Considérant qu'il y a lieu de condamner la ville de NICE à verser la somme de 10.000 F à la société "NICE JAZZ PRODUCTIONS" sur le fondement de l'article L.8-1 du code des tribunaux administratifs et des cours administratives d'appel ;
Considérant que les dispositions de l'article précité s'opposent à ce qu'il soit fait droit aux conclusions de la ville de NICE tendant à la condamnation de la société "NICE JAZZ PRODUCTIONS" à lui verser la somme de 10.000 F au titre des frais non compris dans les dépens ;
Considérant, enfin, que Maître Z... n'étant pas partie à la présente instance, les dispositions de l'article L.8-1 susvisé font obstacle à la condamnation de la ville de NICE au titre dudit article ;
Article 1er : L'intervention de Maître Z... est admise.
Article 2 : L'ordonnance en date du 22 septembre 1997 du conseiller délégué par le président du Tribunal administratif de Nice est annulée.
Article 3 : La ville de NICE est condamnée à verser à la société "NICE JAZZ PRODUCTIONS" une provision d'un million de francs à valoir sur l'indemnisation de ses préjudices résultant de la résiliation unilatérale de la convention de délégation de service public signée le 30 mars 1995 pour l'organisation et la gestion du festival de jazz de Nice.
Article 4 : Le versement de la provision d'un million de francs est subordonné à la constitution par la société "NICE JAZZ PRODUCTIONS" d'une caution bancaire du même montant.
Article 5 : La ville de NICE est condamnée à verser à la société "NICE JAZZ PRODUCTIONS" la somme de 10.000 F (dix mille francs) sur le fondement de l'article L.8-1 code des tribunaux administratifs et des cours administratives d'appel.
Article 6 : Le surplus des conclusions de la requête de la société "NICE JAZZ PRODUCTIONS" est rejeté.
Article 7 : Les conclusions de la ville de NICE tendant à la condamnation de la société "NICE JAZZ PRODUCTIONS" à lui verser la somme de 10.000 F (dix mille francs) au titre de l'article L.8-1 du code des tribunaux administratifs et des cours administratives d'appel sont rejetées.
Article 8 : Les conclusions de Maître Z... tendant à la condamnation de la ville de NICE sur le fondement de l'article L.8-1 du code des tribunaux administratifs et des cours administratives d'appel sont rejetées.
Article 9 : Le présent arrêt sera notifié à la société "NICE JAZZ PRODUCTIONS", à la ville de NICE, à Maître Z..., à Maître Y... et au ministre de l'intérieur.


Synthèse
Tribunal : Cour administrative d'appel de Marseille
Formation : 1e chambre
Numéro d'arrêt : 97MA05239
Date de la décision : 15/10/1998
Type d'affaire : Administrative

Analyses

PROCEDURE - PROCEDURES D'URGENCE - REFERE-PROVISION - POUVOIRS ET DEVOIRS DU JUGE.

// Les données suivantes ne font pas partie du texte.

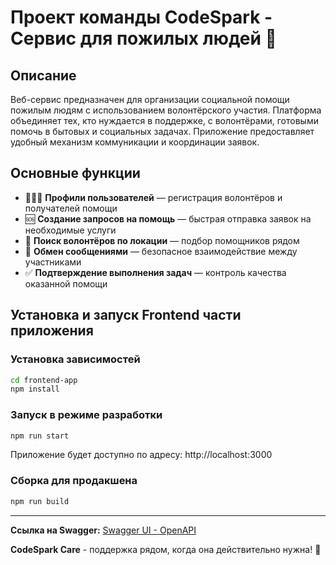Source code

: # Проект команды CodeSpark - Сервис для пожилых людей 👴

## Описание
Веб-сервис предназначен для организации социальной помощи пожилым людям с использованием волонтёрского участия. Платформа объединяет тех, кто нуждается в поддержке, с волонтёрами, готовыми помочь в бытовых и социальных задачах. Приложение предоставляет удобный механизм коммуникации и координации заявок.

## Основные функции
- 🧑‍🤝‍🧑 **Профили пользователей** — регистрация волонтёров и получателей помощи  
- 🆘 **Создание запросов на помощь** — быстрая отправка заявок на необходимые услуги  
- 📍 **Поиск волонтёров по локации** — подбор помощников рядом  
- 💬 **Обмен сообщениями** — безопасное взаимодействие между участниками  
- ✅ **Подтверждение выполнения задач** — контроль качества оказанной помощи  

## Установка и запуск Frontend части приложения

### Установка зависимостей
```bash
cd frontend-app
npm install
```

### Запуск в режиме разработки
```bash
npm run start
```
Приложение будет доступно по адресу: http://localhost:3000

### Сборка для продакшена
```bash
npm run build
```
---

**Cсылка на Swagger:** <a href="">Swagger UI - OpenAPI</a>

**CodeSpark Care** - поддержка рядом, когда она действительно нужна! 💛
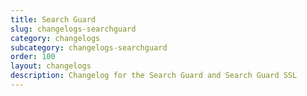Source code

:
 ```yaml
---
title: Search Guard
slug: changelogs-searchguard
category: changelogs
subcategory: changelogs-searchguard
order: 100
layout: changelogs
description: Changelog for the Search Guard and Search Guard SSL
---
```


<!---
Copryight 2010 floragunn GmbH
-->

PROCEDURE - INCIDENTS - INTERVENTION - RECEVABILITE.


Références :

Code des tribunaux administratifs et des cours administratives d'appel R129, L8-1


Composition du Tribunal
Rapporteur ?: M. BIDARD DE LA NOE
Rapporteur public ?: M. BOCQUET

Origine de la décision
Date de l'import : 06/07/2015
Fonds documentaire ?: Legifrance
Identifiant URN:LEX : urn:lex;fr;cour.administrative.appel.marseille;arret;1998-10-15;97ma05239 ?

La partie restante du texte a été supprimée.